# Work instructions:
Please copy all of the records exactly, leaving nothing out.

# Source material:
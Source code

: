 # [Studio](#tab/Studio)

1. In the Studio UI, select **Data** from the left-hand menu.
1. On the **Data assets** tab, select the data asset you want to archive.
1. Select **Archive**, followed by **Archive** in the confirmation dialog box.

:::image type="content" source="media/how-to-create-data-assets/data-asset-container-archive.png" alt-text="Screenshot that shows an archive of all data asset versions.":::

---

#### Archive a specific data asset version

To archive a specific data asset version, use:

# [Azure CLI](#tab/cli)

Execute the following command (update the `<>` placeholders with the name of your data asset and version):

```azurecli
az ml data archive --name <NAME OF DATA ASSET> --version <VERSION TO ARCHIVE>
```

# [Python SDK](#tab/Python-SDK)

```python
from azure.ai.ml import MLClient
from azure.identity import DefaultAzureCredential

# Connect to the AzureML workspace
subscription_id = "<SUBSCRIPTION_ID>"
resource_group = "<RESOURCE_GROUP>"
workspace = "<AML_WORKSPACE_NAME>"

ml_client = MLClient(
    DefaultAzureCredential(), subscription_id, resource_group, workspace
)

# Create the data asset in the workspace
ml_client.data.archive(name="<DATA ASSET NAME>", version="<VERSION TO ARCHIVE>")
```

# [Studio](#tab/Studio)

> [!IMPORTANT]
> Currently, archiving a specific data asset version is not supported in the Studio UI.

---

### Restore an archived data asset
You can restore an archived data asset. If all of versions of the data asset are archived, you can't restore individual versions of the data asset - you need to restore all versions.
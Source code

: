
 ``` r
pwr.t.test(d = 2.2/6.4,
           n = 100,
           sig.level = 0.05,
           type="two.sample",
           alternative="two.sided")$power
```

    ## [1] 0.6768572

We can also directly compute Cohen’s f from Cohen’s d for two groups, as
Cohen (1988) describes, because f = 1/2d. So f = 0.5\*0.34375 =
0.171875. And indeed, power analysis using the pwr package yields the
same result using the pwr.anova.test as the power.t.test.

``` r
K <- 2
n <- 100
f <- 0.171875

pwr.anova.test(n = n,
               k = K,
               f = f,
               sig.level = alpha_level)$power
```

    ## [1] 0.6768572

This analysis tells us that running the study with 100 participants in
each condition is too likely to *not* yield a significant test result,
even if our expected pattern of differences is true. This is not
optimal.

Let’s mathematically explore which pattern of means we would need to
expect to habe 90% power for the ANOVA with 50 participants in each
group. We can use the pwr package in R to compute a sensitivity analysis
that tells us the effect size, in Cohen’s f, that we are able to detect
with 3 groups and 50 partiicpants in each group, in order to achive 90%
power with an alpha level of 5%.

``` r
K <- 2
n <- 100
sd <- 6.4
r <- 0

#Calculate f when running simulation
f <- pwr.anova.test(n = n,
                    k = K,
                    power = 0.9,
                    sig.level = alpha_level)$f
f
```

# Exercise response:
Source code

: # [Studio](#tab/Studio)

1. In the Studio UI, select **Data** from the left-hand menu.
1. On the **Data assets** tab, select the data asset you want to archive.
1. Select **Archive**, followed by **Archive** in the confirmation dialog box.

:::image type="content" source="media/how-to-create-data-assets/data-asset-container-archive.png" alt-text="Screenshot that shows an archive of all data asset versions.":::

---

#### Archive a specific data asset version

To archive a specific data asset version, use:

# [Azure CLI](#tab/cli)

Execute the following command (update the `<>` placeholders with the name of your data asset and version):

```azurecli
az ml data archive --name <NAME OF DATA ASSET> --version <VERSION TO ARCHIVE>
```

# [Python SDK](#tab/Python-SDK)

```python
from azure.ai.ml import MLClient
from azure.identity import DefaultAzureCredential

# Connect to the AzureML workspace
subscription_id = "<SUBSCRIPTION_ID>"
resource_group = "<RESOURCE_GROUP>"
workspace = "<AML_WORKSPACE_NAME>"

ml_client = MLClient(
    DefaultAzureCredential(), subscription_id, resource_group, workspace
)

# Create the data asset in the workspace
ml_client.data.archive(name="<DATA ASSET NAME>", version="<VERSION TO ARCHIVE>")
```

# [Studio](#tab/Studio)

> [!IMPORTANT]
> Currently, archiving a specific data asset version is not supported in the Studio UI.

---

### Restore an archived data asset
You can restore an archived data asset. If all of versions of the data asset are archived, you can't restore individual versions of the data asset - you need to restore all versions.
Source code

:
 ``` r
pwr.t.test(d = 2.2/6.4,
           n = 100,
           sig.level = 0.05,
           type="two.sample",
           alternative="two.sided")$power
```

    ## [1] 0.6768572

We can also directly compute Cohen’s f from Cohen’s d for two groups, as
Cohen (1988) describes, because f = 1/2d. So f = 0.5\*0.34375 =
0.171875. And indeed, power analysis using the pwr package yields the
same result using the pwr.anova.test as the power.t.test.

``` r
K <- 2
n <- 100
f <- 0.171875

pwr.anova.test(n = n,
               k = K,
               f = f,
               sig.level = alpha_level)$power
```

    ## [1] 0.6768572

This analysis tells us that running the study with 100 participants in
each condition is too likely to *not* yield a significant test result,
even if our expected pattern of differences is true. This is not
optimal.

Let’s mathematically explore which pattern of means we would need to
expect to habe 90% power for the ANOVA with 50 participants in each
group. We can use the pwr package in R to compute a sensitivity analysis
that tells us the effect size, in Cohen’s f, that we are able to detect
with 3 groups and 50 partiicpants in each group, in order to achive 90%
power with an alpha level of 5%.

``` r
K <- 2
n <- 100
sd <- 6.4
r <- 0

#Calculate f when running simulation
f <- pwr.anova.test(n = n,
                    k = K,
                    power = 0.9,
                    sig.level = alpha_level)$f
f
```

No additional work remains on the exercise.